Extracted records:
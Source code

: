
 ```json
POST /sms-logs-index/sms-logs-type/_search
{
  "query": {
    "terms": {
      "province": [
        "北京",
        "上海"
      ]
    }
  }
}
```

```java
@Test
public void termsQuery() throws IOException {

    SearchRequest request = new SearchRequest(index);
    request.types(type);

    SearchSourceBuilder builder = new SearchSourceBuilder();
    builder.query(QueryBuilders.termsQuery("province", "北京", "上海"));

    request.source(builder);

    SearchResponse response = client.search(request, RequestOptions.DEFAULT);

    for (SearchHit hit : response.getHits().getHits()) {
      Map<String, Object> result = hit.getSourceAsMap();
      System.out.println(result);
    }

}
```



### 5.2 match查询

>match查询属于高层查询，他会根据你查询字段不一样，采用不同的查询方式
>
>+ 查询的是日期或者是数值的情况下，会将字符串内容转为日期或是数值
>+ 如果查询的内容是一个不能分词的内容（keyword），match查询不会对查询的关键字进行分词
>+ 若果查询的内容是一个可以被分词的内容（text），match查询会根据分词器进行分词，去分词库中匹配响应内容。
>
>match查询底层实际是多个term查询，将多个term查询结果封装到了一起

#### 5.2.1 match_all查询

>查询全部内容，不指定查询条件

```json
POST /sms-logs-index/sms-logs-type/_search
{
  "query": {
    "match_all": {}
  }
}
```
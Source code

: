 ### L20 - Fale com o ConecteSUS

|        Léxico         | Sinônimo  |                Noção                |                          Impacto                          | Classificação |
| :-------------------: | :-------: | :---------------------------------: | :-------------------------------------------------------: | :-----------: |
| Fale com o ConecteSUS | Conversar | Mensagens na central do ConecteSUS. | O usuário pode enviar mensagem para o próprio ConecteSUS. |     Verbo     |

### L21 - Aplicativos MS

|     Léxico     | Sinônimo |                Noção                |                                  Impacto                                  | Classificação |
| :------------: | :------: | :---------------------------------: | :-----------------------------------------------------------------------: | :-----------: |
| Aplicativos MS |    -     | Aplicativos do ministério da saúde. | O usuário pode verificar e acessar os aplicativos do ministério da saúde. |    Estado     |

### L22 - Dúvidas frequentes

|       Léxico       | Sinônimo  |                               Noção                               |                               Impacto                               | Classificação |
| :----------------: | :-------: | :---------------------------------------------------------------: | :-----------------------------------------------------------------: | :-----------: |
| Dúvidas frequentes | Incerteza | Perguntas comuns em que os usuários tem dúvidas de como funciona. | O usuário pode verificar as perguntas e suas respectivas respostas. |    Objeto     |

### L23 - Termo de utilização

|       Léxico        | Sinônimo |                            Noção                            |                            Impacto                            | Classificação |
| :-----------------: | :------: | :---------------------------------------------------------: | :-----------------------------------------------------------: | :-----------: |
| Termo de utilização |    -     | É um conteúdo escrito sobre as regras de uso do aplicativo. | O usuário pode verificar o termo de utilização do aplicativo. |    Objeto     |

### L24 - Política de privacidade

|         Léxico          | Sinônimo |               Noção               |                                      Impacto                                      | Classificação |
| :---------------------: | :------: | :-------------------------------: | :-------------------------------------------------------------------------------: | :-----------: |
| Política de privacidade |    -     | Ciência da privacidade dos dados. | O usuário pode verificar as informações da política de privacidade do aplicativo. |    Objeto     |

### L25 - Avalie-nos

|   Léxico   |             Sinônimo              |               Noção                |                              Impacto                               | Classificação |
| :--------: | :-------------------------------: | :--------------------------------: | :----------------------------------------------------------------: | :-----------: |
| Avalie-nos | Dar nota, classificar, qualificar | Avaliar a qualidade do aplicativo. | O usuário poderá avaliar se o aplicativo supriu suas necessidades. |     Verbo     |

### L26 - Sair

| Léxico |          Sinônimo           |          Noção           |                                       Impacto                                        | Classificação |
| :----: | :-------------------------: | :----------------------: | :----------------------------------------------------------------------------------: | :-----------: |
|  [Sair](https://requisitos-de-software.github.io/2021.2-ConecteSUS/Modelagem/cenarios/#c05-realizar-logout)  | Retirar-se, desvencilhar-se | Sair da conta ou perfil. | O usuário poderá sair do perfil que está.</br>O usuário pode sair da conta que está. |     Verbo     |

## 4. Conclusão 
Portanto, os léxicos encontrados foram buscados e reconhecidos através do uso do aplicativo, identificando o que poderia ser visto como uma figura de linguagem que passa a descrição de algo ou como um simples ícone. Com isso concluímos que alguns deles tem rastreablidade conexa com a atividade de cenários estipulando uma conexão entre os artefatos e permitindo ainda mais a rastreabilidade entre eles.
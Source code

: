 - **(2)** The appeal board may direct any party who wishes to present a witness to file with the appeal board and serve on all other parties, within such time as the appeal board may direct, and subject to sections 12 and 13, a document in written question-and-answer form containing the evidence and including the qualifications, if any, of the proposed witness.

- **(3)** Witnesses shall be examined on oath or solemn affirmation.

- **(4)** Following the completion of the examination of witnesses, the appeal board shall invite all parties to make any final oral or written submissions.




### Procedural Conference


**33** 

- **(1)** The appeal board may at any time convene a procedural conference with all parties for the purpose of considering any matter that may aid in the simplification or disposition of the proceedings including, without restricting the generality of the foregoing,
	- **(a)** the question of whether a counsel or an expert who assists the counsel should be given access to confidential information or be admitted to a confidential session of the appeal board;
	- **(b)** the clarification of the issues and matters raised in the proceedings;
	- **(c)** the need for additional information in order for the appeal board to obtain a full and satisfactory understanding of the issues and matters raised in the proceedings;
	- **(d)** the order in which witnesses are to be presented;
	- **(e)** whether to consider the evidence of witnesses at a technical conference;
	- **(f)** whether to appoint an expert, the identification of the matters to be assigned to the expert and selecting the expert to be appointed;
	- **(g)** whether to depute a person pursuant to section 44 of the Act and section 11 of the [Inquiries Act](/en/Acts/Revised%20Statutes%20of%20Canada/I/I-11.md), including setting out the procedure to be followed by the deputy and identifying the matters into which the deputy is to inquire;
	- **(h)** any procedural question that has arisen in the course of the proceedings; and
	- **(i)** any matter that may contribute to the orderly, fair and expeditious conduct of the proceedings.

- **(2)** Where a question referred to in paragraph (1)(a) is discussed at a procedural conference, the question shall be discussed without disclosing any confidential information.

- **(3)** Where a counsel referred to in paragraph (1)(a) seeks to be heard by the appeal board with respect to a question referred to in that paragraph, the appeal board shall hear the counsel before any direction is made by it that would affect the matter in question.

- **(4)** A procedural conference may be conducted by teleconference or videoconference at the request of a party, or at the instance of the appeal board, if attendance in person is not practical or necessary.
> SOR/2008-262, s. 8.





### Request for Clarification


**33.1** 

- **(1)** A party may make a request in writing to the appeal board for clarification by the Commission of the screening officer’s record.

TASK TO CARRY OUT: Review the preceding data and report every line that includes the string "frequentes".

PROBLEM SOLUTION:
### L22 - Dúvidas frequentes
| Dúvidas frequentes | Incerteza | Perguntas comuns em que os usuários tem dúvidas de como funciona. | O usuário pode verificar as perguntas e suas respectivas respostas. |    Objeto     |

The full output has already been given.